Wednesday, May 31, 2006

Focus or Multi-task?

"A writer is someone for whom writing is more difficult than it is for other people." - Thomas Mann

I'm working hard on planning out my next novel (as I've mentioned previously, so I won't go into it again). And while I'm excited about planning it, and I like getting to know the characters and it's fun to brainstorm scenes (does anyone else "see" the scenes in their heads like a movie??), I MISS WRITING.

I need to write something. I'm probably going to work on some short stories again, just to get writing and submitting. My fingers itch to really compose.

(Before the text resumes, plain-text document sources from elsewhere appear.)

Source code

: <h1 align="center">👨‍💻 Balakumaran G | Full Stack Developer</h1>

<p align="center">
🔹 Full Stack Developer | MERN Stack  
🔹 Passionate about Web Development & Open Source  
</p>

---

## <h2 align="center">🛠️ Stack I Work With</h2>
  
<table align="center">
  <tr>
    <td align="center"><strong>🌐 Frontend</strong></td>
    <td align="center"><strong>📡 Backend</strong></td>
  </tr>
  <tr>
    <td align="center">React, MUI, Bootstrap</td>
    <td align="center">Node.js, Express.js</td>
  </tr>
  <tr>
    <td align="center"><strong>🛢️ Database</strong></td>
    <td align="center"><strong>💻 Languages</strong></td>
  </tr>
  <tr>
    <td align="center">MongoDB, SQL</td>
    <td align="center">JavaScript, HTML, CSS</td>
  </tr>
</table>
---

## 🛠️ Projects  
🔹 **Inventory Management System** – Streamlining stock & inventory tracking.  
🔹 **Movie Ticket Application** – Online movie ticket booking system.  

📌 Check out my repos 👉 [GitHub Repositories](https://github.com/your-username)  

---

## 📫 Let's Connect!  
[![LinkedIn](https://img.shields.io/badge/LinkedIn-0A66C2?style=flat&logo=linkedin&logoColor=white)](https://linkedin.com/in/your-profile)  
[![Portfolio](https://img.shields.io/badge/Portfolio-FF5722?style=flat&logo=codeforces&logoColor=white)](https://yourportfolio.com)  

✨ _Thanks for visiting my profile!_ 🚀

But, I wonder... will brainstorming a short story (which are more difficult than novels, I think - cramming a beginning, middle and end into just a couple thousand words and having it makes sense is hard!) cause my enthusiasm for my novel project to dilute? Will spending brain power on something else take away from the novel? I can't remember to send out emails thanking people for doing wonderfully special things for me (thanks again, Pam!!) and I think I can work on several projects at once?

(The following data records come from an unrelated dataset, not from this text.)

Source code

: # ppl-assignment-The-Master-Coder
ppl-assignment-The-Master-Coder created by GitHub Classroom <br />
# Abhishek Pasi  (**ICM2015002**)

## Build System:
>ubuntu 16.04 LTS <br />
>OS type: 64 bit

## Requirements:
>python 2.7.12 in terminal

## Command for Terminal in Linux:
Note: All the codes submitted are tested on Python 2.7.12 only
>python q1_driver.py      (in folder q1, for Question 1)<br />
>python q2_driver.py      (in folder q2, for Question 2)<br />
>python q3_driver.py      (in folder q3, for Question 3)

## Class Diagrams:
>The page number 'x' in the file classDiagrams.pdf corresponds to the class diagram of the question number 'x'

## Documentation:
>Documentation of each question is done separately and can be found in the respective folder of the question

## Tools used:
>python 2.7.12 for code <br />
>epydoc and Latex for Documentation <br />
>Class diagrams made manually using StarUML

What think you? Do you work on several things at the same time, or do you try to stay focused on one?

3 comments:

Ceri Hebert said...

Thats a tough one. If I don't rein myself in I tend to flit from one project to another. I tend to go with whats in my head. If I'm working on one project and then another idea turns my head then I go to that one. I guess its being productive, but it makes it hard to do what needs to be done (for me its finishing this editing).

Is your plotting still going strong? If it isn't, or you can pick up right where you left off, then go for the other projects (I'm bad but then again I just did a writing prompt for one of my groups instead of spending my hour editing).

pfeyc-plan for every yelling contest. sorry.

Anonymous said...

Focus is something I'm sadly lacking these days, though I've never really had much before.

MJFredrick said...

I can only stay on one thing at a time, but I do worry that putting off a story, once it starts coming to me, dilutes it. We'll see when I start my new one tomorrow.